Any interest payments on inbound cross-border Qualified Credit Facilities and Qualified Leasing Transactions under items (e), (f) and (g) above (and also items (a) through (d)), made pursuant to agreements entered on or before December 31st, 2010, shall continue to be eligible for the withholding tax-free treatment. This provision will likely be a source of controversy with the Colombian Tax Service, because of the conflicting measures in this regard adopted by the Colombian Government back on November 5, 2010, through Decree 4145-2010.
IMPORTANT: Under the new regime it is made clear that the offerings of notes, bonds and similar debt securities, are not deemed held in Colombia, provided that the offering is made by a Colombian issuer and that the securities are traded outside of Colombia. In our view, the importance of this provision is that despite the adoption of the new withholding tax regime on cross-border interest payments, cross-border interest payments made pursuant to this type of offerings should not be deemed income from a Colombian source and should not be subject to Colombian withholding tax, when the beneficiary is a non-resident.
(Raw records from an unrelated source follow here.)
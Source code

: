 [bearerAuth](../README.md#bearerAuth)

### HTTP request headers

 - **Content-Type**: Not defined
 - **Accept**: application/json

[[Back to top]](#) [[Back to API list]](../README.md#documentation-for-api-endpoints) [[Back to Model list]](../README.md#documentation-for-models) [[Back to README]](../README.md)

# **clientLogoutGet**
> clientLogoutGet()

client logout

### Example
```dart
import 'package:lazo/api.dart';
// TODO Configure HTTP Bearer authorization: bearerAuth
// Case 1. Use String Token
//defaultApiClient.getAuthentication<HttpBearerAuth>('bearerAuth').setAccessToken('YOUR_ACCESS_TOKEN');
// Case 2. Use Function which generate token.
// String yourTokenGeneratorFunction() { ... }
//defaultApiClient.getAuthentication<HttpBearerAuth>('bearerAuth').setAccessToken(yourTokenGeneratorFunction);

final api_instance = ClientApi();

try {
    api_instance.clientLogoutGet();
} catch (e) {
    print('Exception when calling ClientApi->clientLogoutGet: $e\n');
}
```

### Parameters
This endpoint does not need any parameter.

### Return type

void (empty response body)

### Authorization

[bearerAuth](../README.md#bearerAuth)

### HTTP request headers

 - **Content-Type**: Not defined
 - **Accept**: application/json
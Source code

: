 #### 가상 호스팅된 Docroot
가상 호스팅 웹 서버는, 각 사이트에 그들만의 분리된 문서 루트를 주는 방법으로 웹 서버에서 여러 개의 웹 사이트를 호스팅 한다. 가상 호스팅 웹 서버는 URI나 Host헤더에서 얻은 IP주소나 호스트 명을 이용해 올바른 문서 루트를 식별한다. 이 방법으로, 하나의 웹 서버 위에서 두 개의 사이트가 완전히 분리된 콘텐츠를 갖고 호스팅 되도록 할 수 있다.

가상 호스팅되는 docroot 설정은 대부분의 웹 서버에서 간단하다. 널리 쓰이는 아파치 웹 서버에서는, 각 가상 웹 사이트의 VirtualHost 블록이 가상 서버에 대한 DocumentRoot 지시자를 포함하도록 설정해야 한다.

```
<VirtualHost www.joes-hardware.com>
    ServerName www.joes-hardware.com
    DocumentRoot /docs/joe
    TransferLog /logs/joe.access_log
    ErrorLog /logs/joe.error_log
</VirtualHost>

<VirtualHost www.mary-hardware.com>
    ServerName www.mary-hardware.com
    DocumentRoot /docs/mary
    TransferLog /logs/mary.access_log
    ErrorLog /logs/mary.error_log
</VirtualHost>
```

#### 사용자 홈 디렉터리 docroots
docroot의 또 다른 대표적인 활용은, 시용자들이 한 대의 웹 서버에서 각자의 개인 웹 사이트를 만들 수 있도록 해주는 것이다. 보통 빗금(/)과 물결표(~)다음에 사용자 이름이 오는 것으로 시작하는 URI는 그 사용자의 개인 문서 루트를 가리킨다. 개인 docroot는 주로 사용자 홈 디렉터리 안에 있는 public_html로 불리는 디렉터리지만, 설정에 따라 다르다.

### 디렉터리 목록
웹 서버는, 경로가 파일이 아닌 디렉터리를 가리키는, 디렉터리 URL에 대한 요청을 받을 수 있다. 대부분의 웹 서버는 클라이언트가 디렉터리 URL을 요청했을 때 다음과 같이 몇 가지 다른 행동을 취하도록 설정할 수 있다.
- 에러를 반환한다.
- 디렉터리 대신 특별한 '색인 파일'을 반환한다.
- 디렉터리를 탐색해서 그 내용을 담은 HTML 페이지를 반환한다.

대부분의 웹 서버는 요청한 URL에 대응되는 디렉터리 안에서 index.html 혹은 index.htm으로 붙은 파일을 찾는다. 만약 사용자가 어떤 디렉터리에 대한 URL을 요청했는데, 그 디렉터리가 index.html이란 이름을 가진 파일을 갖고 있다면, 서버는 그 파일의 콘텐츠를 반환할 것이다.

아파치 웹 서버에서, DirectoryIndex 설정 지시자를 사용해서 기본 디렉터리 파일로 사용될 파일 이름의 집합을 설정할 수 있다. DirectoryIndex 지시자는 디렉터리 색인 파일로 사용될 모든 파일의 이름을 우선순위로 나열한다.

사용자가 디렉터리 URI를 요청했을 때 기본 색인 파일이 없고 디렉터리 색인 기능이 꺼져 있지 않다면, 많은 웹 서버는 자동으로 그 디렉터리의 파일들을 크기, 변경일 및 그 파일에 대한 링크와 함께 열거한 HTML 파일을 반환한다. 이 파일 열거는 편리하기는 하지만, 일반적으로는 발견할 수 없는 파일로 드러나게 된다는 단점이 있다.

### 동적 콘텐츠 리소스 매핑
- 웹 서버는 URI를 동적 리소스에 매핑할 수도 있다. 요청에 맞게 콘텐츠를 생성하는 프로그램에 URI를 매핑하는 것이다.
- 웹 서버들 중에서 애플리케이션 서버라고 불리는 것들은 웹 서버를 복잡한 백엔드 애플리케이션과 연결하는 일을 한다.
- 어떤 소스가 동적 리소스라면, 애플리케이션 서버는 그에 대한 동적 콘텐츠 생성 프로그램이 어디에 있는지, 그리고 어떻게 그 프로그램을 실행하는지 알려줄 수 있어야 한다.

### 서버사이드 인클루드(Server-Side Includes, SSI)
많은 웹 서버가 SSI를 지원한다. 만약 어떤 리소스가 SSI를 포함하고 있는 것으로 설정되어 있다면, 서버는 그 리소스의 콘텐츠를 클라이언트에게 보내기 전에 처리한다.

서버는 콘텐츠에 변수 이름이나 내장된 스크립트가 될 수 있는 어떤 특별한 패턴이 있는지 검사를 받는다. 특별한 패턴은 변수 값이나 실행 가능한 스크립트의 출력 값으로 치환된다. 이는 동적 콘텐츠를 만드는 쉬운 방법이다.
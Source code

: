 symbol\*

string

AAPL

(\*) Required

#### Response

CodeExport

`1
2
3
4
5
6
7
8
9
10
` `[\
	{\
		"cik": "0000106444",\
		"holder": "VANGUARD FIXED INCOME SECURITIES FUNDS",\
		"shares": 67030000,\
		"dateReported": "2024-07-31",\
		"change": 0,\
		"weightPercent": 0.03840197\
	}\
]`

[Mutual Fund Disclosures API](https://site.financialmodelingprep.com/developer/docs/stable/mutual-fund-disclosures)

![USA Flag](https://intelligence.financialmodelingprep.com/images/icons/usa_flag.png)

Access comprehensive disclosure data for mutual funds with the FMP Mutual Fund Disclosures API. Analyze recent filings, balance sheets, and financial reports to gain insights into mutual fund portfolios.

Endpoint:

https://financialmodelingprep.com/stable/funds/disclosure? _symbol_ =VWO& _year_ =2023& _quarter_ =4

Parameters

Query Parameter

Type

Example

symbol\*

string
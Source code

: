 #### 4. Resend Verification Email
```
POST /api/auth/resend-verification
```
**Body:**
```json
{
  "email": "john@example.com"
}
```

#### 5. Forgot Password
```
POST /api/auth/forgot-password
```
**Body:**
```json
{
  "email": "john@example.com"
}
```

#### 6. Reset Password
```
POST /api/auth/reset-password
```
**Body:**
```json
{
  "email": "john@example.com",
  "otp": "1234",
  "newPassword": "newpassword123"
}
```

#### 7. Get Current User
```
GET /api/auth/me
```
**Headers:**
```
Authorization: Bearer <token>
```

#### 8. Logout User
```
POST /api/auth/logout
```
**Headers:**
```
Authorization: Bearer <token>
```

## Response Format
Nonetheless, please bear in mind that application of this rule should be carefully analyzed on a case-by-case basis.
Cross-border interest payments on inbound cross-border financings where the borrowers/debtors are Colombian governmental entities shall continue to be eligible for withholding tax-free treatment.
The previous 2010 tax reform act introduced a “one-time” net-worth tax assessable on January 1st, 2011 and payable in 8 semiannual installments through 2014 (Tax Reform Act No. 1370-2009. See: Colombian_Tax_Flash®, March 2010, yr. 7 – No. 18, P.1, §(a), found in the Publications tab at www.lewinywills.com). This tax is almost identical to its predecessor 1.2% net-worth tax in force through fiscal year 2010. In adopting this new “one-time” tax, the definition therein of “taxable base” allowed to construe that upon exclusion from the taxable base of certain non-taxable items, e.g., stock or quotas in Colombian companies, the taxpayer was not subject to this tax if the net taxable net-worth was below the taxable threshold of approximately USD $1.5m (COP $3,000,000,000). The 2011 tax reform act recently enacted by Congress adopts measures to correct this “imperfection” clarifying that the tax is applicable on the taxpayers’ gross net-worth, i.e., before excluding non taxable items, even if after excluding the non-taxable items the resulting net taxable net-worth drops below the lower bracket.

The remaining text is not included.